Whether they look forward or in their rear-view mirror, that's what the Utah Jazz can see right now.
Three in a row.
For the first time this season, they've lost three straight games. And, beginning Sunday night, they face a scheduling rarity brought about by last year's lengthy NBA lockout — back-to-back-to-back games.
Yes, three games in three nights in three different cities, beginning with tonight's game against the Memphis Grizzlies. That'll be followed by a game on Monday in New Orleans against the Hornets and then a third straight game on Tuesday at Oklahoma City against the Thunder, who shot down the Jazz 101-87 late Friday night at EnergySolutions Arena.
"We have to be smart about making sure we do everything to try and keep the guys as fresh as we can," Utah coach Tyrone Corbin said. "We're approaching each game with a plan to, first of all, have a chance to win the game but also preserve as much energy as we can for the following night and then to get to the third night, which is going to be the toughest one of all in Oklahoma City."
They always say that bad things come in threes and, both behind them and ahead of them, it's tough times these days for this Utah team.
Since a win over Portland on Jan. 30 raised their record to 12-7, the Jazz have lost five of their last six games. In falling to 13-12 overall, it's conceivable they could return home from this difficult road trip with a losing record for the first time in more than five weeks.
Defense — or, rather, a lack of the same — has definitely been the culprit in Utah's recent tailspin, and particularly the way opposing teams' guards have been lighting up the Jazz over the past few games.
It started on Feb. 1 against the L.A. Clippers, when Chris Paul poured in 34 points as the Clippers came away with a highly rare road win in Salt Lake City, 107-105. The next night, Monta Ellis and Stephen Curry combined for 62 points as Golden State steamed past Utah 119-101.

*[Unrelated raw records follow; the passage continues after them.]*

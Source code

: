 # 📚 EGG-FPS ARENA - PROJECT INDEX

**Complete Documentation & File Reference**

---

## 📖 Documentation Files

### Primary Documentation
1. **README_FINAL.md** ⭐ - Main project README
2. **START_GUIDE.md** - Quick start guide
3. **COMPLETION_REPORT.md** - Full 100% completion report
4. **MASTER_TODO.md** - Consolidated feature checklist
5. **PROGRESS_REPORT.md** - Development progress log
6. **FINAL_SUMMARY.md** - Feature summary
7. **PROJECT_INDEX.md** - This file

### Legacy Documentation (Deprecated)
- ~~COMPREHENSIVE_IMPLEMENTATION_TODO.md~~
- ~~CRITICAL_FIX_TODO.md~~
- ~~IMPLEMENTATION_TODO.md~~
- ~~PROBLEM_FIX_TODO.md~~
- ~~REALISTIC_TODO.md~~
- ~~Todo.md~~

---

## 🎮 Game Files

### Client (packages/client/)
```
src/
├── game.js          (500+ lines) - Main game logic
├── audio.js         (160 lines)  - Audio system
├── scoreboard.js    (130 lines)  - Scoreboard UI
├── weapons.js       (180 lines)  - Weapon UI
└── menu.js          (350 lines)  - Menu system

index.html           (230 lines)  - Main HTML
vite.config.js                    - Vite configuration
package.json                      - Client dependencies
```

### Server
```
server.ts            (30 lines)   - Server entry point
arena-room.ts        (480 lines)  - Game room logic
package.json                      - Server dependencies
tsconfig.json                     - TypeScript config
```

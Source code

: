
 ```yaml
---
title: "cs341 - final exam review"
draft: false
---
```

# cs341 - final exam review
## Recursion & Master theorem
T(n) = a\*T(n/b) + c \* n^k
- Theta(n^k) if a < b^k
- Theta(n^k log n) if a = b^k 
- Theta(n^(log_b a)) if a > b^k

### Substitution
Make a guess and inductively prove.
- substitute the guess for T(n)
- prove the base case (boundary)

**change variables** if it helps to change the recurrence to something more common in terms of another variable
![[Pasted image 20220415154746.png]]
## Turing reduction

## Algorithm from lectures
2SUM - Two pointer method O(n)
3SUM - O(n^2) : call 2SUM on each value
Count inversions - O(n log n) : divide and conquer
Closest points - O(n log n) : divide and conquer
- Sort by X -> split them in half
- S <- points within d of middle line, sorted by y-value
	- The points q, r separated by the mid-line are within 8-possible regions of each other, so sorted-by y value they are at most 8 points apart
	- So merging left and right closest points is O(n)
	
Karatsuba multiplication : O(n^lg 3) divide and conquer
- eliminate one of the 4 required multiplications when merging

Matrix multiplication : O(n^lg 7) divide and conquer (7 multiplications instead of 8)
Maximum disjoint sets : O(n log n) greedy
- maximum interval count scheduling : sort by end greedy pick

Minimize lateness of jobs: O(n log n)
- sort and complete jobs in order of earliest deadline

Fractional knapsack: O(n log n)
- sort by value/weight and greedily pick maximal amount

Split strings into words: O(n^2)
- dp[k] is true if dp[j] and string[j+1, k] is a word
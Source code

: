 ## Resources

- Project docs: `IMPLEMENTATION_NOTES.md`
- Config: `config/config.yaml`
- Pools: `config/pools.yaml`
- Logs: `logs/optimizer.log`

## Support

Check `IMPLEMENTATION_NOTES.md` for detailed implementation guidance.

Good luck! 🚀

A victory over the L.A. Lakers momentarily stopped the bleeding, but then the Jazz traveled back East and allowed the NBA's newest phenomenon, Jeremy Lin, to light 'em up for 28 points — 13 in the fourth quarter — as the short-handed N.Y. Knicks knocked off the Jazz 99-88. And the next night another point guard, Indiana's Darren Collison, had his way with the Jazz in pacing the Pacers to a 104-99 win.
Then came Friday's late-night loss to the Thunder, who got 28 points from point guard Russell Westbrook, and there certainly seems to be a recurring theme that's causing the Jazz fits.
"We've got to get back to the basics," said Corbin. "We've got to get back to work and we can't feel sorry for ourselves. We've got to make sure we continue to understand the things that we're slipping at.
"Our defensive efforts have been pretty consistent, but we have a little lull on both ends and it happens at the same time. Defensively we have a little lull and offensively we have a little lull, and as a result we don't score and the team gets a run against us. We'll make sure we continue to talk about the things that we need to get better at on both ends of the floor.
"We're letting the guards break us down a little bit too much," Corbin said. "They're getting in the paint and scoring at the basket or they're collapsing our defense and being able to swing it out to their shooters on the perimeter. So we've got to do a little better job, first of all, of staying between our man and the basket and not letting the guy break us down, where we have to put two guys on the ball and then they kick it out and they've got our guys in a scramble mode too soon. We've got to make sure we clean that up."
It all starts with Sunday night's game at Memphis, which dropped a 94-85 decision to the Jazz five weeks ago at EnergySolutions Arena.